The Thies LPM instrument utilises an infrared (785 nm) beam with dimensions 228 mm x 20 mm x 0.75mm, a total horizontal area of 45.6cm^2. The infrared beam is emitted from one end of the instrument and is directed to the other. A photo-diode and signal processor determine the optical characteristics including optical intensity which is reduced as a particle falls through the beam. The diameter of the hydrometeor is inferred by the maximum amplitude of the signal reduction and the speed of the hydrometeor is estimated by the duration of the signal reduction.
Figure 1 in Löffler-Mang and Joss (2000) describes a similar instrument (Parsivel-1) with the same observing principle and is an excellent visualisation of the technique which is employed by the Thies LPM. The signal processing claims to detect and remove particles that fall on the edge of the beam: "The measured values are processed by a signal processor (DSP), and checked for plausibility (e.g. edge hits)." No further details are given by the manufacturer.

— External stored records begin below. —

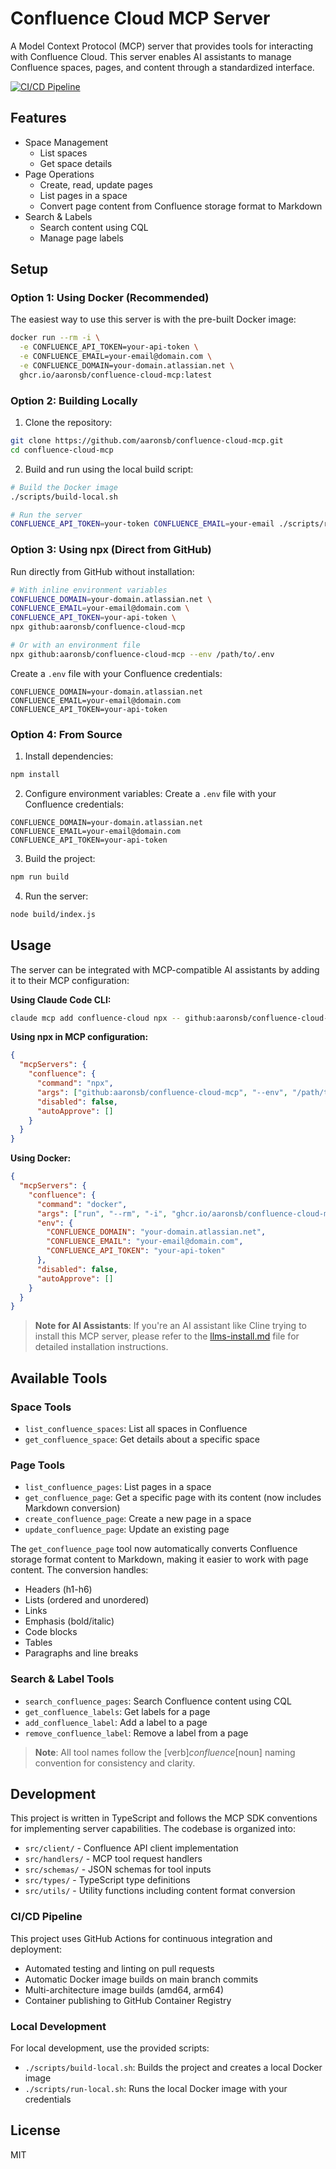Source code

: # Confluence Cloud MCP Server

A Model Context Protocol (MCP) server that provides tools for interacting with Confluence Cloud. This server enables AI assistants to manage Confluence spaces, pages, and content through a standardized interface.

[![CI/CD Pipeline](https://github.com/aaronsb/confluence-cloud-mcp/actions/workflows/ci-cd.yml/badge.svg)](https://github.com/aaronsb/confluence-cloud-mcp/actions/workflows/ci-cd.yml)

## Features

- Space Management
  - List spaces
  - Get space details
- Page Operations
  - Create, read, update pages
  - List pages in a space
  - Convert page content from Confluence storage format to Markdown
- Search & Labels
  - Search content using CQL
  - Manage page labels

## Setup

### Option 1: Using Docker (Recommended)

The easiest way to use this server is with the pre-built Docker image:

```bash
docker run --rm -i \
  -e CONFLUENCE_API_TOKEN=your-api-token \
  -e CONFLUENCE_EMAIL=your-email@domain.com \
  -e CONFLUENCE_DOMAIN=your-domain.atlassian.net \
  ghcr.io/aaronsb/confluence-cloud-mcp:latest
```

### Option 2: Building Locally

1. Clone the repository:
```bash
git clone https://github.com/aaronsb/confluence-cloud-mcp.git
cd confluence-cloud-mcp
```

2. Build and run using the local build script:
```bash
# Build the Docker image
./scripts/build-local.sh

# Run the server
CONFLUENCE_API_TOKEN=your-token CONFLUENCE_EMAIL=your-email ./scripts/run-local.sh
```

### Option 3: Using npx (Direct from GitHub)

Run directly from GitHub without installation:

```bash
# With inline environment variables
CONFLUENCE_DOMAIN=your-domain.atlassian.net \
CONFLUENCE_EMAIL=your-email@domain.com \
CONFLUENCE_API_TOKEN=your-api-token \
npx github:aaronsb/confluence-cloud-mcp

# Or with an environment file
npx github:aaronsb/confluence-cloud-mcp --env /path/to/.env
```

Create a `.env` file with your Confluence credentials:
```
CONFLUENCE_DOMAIN=your-domain.atlassian.net
CONFLUENCE_EMAIL=your-email@domain.com
CONFLUENCE_API_TOKEN=your-api-token
```

### Option 4: From Source

1. Install dependencies:
```bash
npm install
```

2. Configure environment variables:
Create a `.env` file with your Confluence credentials:
```
CONFLUENCE_DOMAIN=your-domain.atlassian.net
CONFLUENCE_EMAIL=your-email@domain.com
CONFLUENCE_API_TOKEN=your-api-token
```

3. Build the project:
```bash
npm run build
```

4. Run the server:
```bash
node build/index.js
```

## Usage

The server can be integrated with MCP-compatible AI assistants by adding it to their MCP configuration:

**Using Claude Code CLI:**
```bash
claude mcp add confluence-cloud npx -- github:aaronsb/confluence-cloud-mcp --env /path/to/.env
```

**Using npx in MCP configuration:**
```json
{
  "mcpServers": {
    "confluence": {
      "command": "npx",
      "args": ["github:aaronsb/confluence-cloud-mcp", "--env", "/path/to/.env"],
      "disabled": false,
      "autoApprove": []
    }
  }
}
```

**Using Docker:**
```json
{
  "mcpServers": {
    "confluence": {
      "command": "docker",
      "args": ["run", "--rm", "-i", "ghcr.io/aaronsb/confluence-cloud-mcp:latest"],
      "env": {
        "CONFLUENCE_DOMAIN": "your-domain.atlassian.net",
        "CONFLUENCE_EMAIL": "your-email@domain.com",
        "CONFLUENCE_API_TOKEN": "your-api-token"
      },
      "disabled": false,
      "autoApprove": []
    }
  }
}
```

> **Note for AI Assistants**: If you're an AI assistant like Cline trying to install this MCP server, please refer to the [llms-install.md](llms-install.md) file for detailed installation instructions.

## Available Tools

### Space Tools
- `list_confluence_spaces`: List all spaces in Confluence
- `get_confluence_space`: Get details about a specific space

### Page Tools
- `list_confluence_pages`: List pages in a space
- `get_confluence_page`: Get a specific page with its content (now includes Markdown conversion)
- `create_confluence_page`: Create a new page in a space
- `update_confluence_page`: Update an existing page

The `get_confluence_page` tool now automatically converts Confluence storage format content to Markdown, making it easier to work with page content. The conversion handles:
- Headers (h1-h6)
- Lists (ordered and unordered)
- Links
- Emphasis (bold/italic)
- Code blocks
- Tables
- Paragraphs and line breaks

### Search & Label Tools
- `search_confluence_pages`: Search Confluence content using CQL
- `get_confluence_labels`: Get labels for a page
- `add_confluence_label`: Add a label to a page
- `remove_confluence_label`: Remove a label from a page

> **Note**: All tool names follow the [verb]_confluence_[noun] naming convention for consistency and clarity.

## Development

This project is written in TypeScript and follows the MCP SDK conventions for implementing server capabilities. The codebase is organized into:

- `src/client/` - Confluence API client implementation
- `src/handlers/` - MCP tool request handlers
- `src/schemas/` - JSON schemas for tool inputs
- `src/types/` - TypeScript type definitions
- `src/utils/` - Utility functions including content format conversion

### CI/CD Pipeline

This project uses GitHub Actions for continuous integration and deployment:

- Automated testing and linting on pull requests
- Automatic Docker image builds on main branch commits
- Multi-architecture image builds (amd64, arm64)
- Container publishing to GitHub Container Registry

### Local Development

For local development, use the provided scripts:

- `./scripts/build-local.sh`: Builds the project and creates a local Docker image
- `./scripts/run-local.sh`: Runs the local Docker image with your credentials

## License

MIT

The instrument is able to allocate individual hydrometeors into 20 diameter bins from 0.125 mm to > 8 mm, and 22 speed bins from > 0.0 m s^-1 to > 20 m s^-1.

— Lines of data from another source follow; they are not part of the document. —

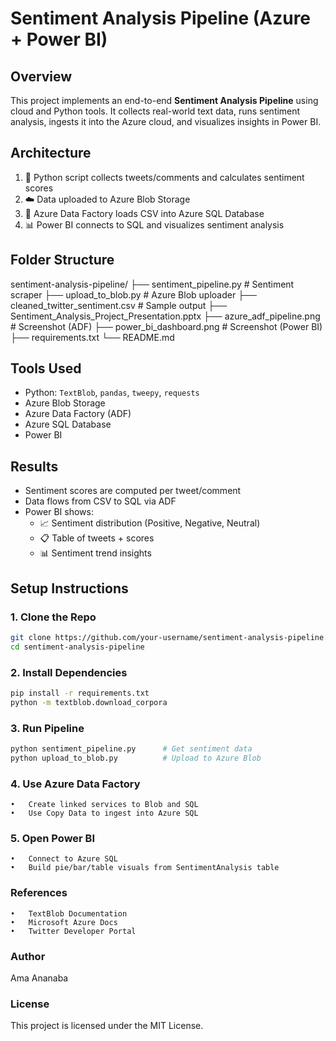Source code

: # Sentiment Analysis Pipeline (Azure + Power BI)

## Overview

This project implements an end-to-end **Sentiment Analysis Pipeline** using cloud and Python tools. It collects real-world text data, runs sentiment analysis, ingests it into the Azure cloud, and visualizes insights in Power BI.

## Architecture

1. 🐍 Python script collects tweets/comments and calculates sentiment scores
2. ☁️ Data uploaded to Azure Blob Storage
3. 🔄 Azure Data Factory loads CSV into Azure SQL Database
4. 📊 Power BI connects to SQL and visualizes sentiment analysis

## Folder Structure

sentiment-analysis-pipeline/
├── sentiment_pipeline.py                # Sentiment scraper
├── upload_to_blob.py                    # Azure Blob uploader
├── cleaned_twitter_sentiment.csv        # Sample output
├── Sentiment_Analysis_Project_Presentation.pptx
├── azure_adf_pipeline.png               # Screenshot (ADF)
├── power_bi_dashboard.png               # Screenshot (Power BI)
├── requirements.txt
└── README.md

## Tools Used

- Python: `TextBlob`, `pandas`, `tweepy`, `requests`
- Azure Blob Storage
- Azure Data Factory (ADF)
- Azure SQL Database
- Power BI

## Results

- Sentiment scores are computed per tweet/comment
- Data flows from CSV to SQL via ADF
- Power BI shows:
  - 📈 Sentiment distribution (Positive, Negative, Neutral)
  - 📋 Table of tweets + scores
  - 📊 Sentiment trend insights

## Setup Instructions

### 1. Clone the Repo

```bash
git clone https://github.com/your-username/sentiment-analysis-pipeline.git
cd sentiment-analysis-pipeline
```
### 2. Install Dependencies

```bash
pip install -r requirements.txt
python -m textblob.download_corpora
```
### 3. Run Pipeline

```bash
python sentiment_pipeline.py      # Get sentiment data
python upload_to_blob.py          # Upload to Azure Blob
```
### 4. Use Azure Data Factory

	•	Create linked services to Blob and SQL
	•	Use Copy Data to ingest into Azure SQL

### 5. Open Power BI
	•	Connect to Azure SQL
	•	Build pie/bar/table visuals from SentimentAnalysis table

### References
	•	TextBlob Documentation
	•	Microsoft Azure Docs
	•	Twitter Developer Portal

### Author

Ama Ananaba

### License

This project is licensed under the MIT License.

The Thies disdrometer performs additional calculations on the incoming data which it attaches to the Telegram 4 serial output. The quantity, intensity, and type of precipitation (drizzle, rain, snow, ice, grains, soft hail, hail as well as combinations of multiple types) are calculated. Hydrometeor type is recorded as a present weather code. The present weather code is encoded as a number between 1-99 which has a corresponding description of the weather using the standardised codes from the World Meteorological Organization Table 4860 (WMO, 1988). The present weather descriptors cover most hydrometeor types but not all; graupel is not explicitly mentioned, for example. Hydrometeor type is inferred by the instrument, using empirical relationships between hydrometeor size and fall speed.